Der Kürbis ist eine Gemüseart, die in meiner Küche nicht fehlen darf. Von Kürbissuppe bis hin zu Kürbisgnocchi – ohne Kürbis in der Herbstzeit geht bei uns zu Hause gar nichts.

Und als ich gestern auf dem „Kürbis-Markt“ war, habe ich nicht wenig gestaunt. Über 40 Sorten an Speise – und Zierkürbisse waren ausgestellt – ein orange – gelb- grünes Farbenspiel.

Das hat mich nun veranlasst den Kürbis etwas genauer unter die Lupe zu nehmen und vor allem auch seine gesundheitsfördernde Wirkung genauer zu beleuchten.

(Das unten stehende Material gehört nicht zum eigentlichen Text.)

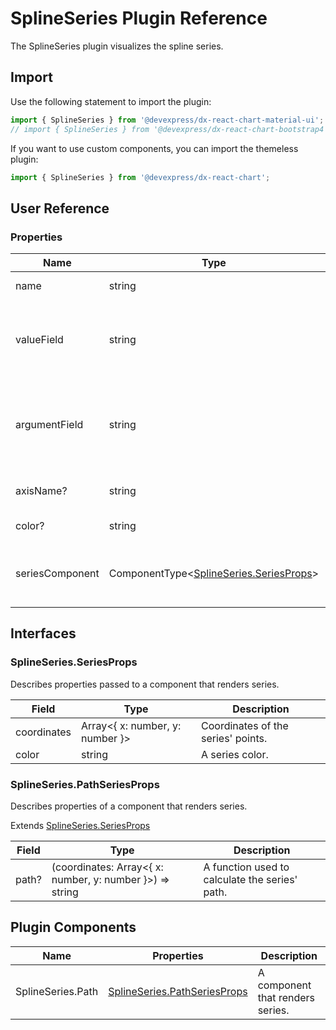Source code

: # SplineSeries Plugin Reference

The SplineSeries plugin visualizes the spline series.

## Import

Use the following statement to import the plugin:

```js
import { SplineSeries } from '@devexpress/dx-react-chart-material-ui';
// import { SplineSeries } from '@devexpress/dx-react-chart-bootstrap4';
```

If you want to use custom components, you can import the themeless plugin:

```js
import { SplineSeries } from '@devexpress/dx-react-chart';
```

## User Reference

### Properties

Name | Type | Default | Description
-----|------|---------|------------
name | string | | The series name.
valueField | string | | The name of a data field that provides series point values.
argumentField | string | | The name of a data field that provides series point argument values.
axisName? | string | | An associated axis.
color? | string | | The series color.
seriesComponent | ComponentType&lt;[SplineSeries.SeriesProps](#splineseriesseriesprops)&gt; | | A component that renders series.

## Interfaces

### SplineSeries.SeriesProps

Describes properties passed to a component that renders series.

Field | Type | Description
------|------|------------
coordinates | Array&lt;{ x: number, y: number }&gt; | Coordinates of the series' points.
color | string | A series color.

### SplineSeries.PathSeriesProps

Describes properties of a component that renders series.

Extends [SplineSeries.SeriesProps](#splineseriesseriesprops)

Field | Type | Description
------|------|------------
path? | (coordinates: Array&lt;{ x: number, y: number }&gt;) => string | A function used to calculate the series' path.

## Plugin Components

Name | Properties | Description
-----|------------|------------
SplineSeries.Path | [SplineSeries.PathSeriesProps](#splineseriespathseriesprops) | A component that renders series.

Kürbisfleisch ist eines der ältesten Kulturpflanzen der Erde. Prähistorische Funde lassen sich sogar auf die Zeit um 10.000 vor Christus zurückdatieren. Früher waren es eher die eiweißreichen und ölhaltigen Kürbissamen, die verzehrt wurden. Das lag aber auch daran, dass diese lagerfähig waren, wobei das Fleisch selbst schnell verderblich war und zudem recht bitter schmeckte.

Kürbisfleisch ein idealer Schlankmacher, denn Kürbisfleisch ist fettfrei und kalorienarm. Darüber hinaus verfügt es über zahlreiche Vitamine, sekundären Pflanzen – und Ballaststoffen, Mineralien (Kalium – regelt unseren Flüssigkeitshaushalt) und gesundheitsfördernde Stoffe.

100 g Kürbisfleisch enthält gerade mal 25 Kilokalorien. Zudem besteht der Kürbis zu 90 Prozent aus Wasser.

Gerade im Winter ist es oft schwer, sich vitaminreich und fettarm zu ernähren. Doch dafür ist der Kürbis super geeignet. Nicht nur das er ein tolles Lagergemüse ist, er verliert auch während der Winterlagerung keine seiner hochwertigen Nährstoffe.

Ok, was macht den Kürbis nun aber so gesund?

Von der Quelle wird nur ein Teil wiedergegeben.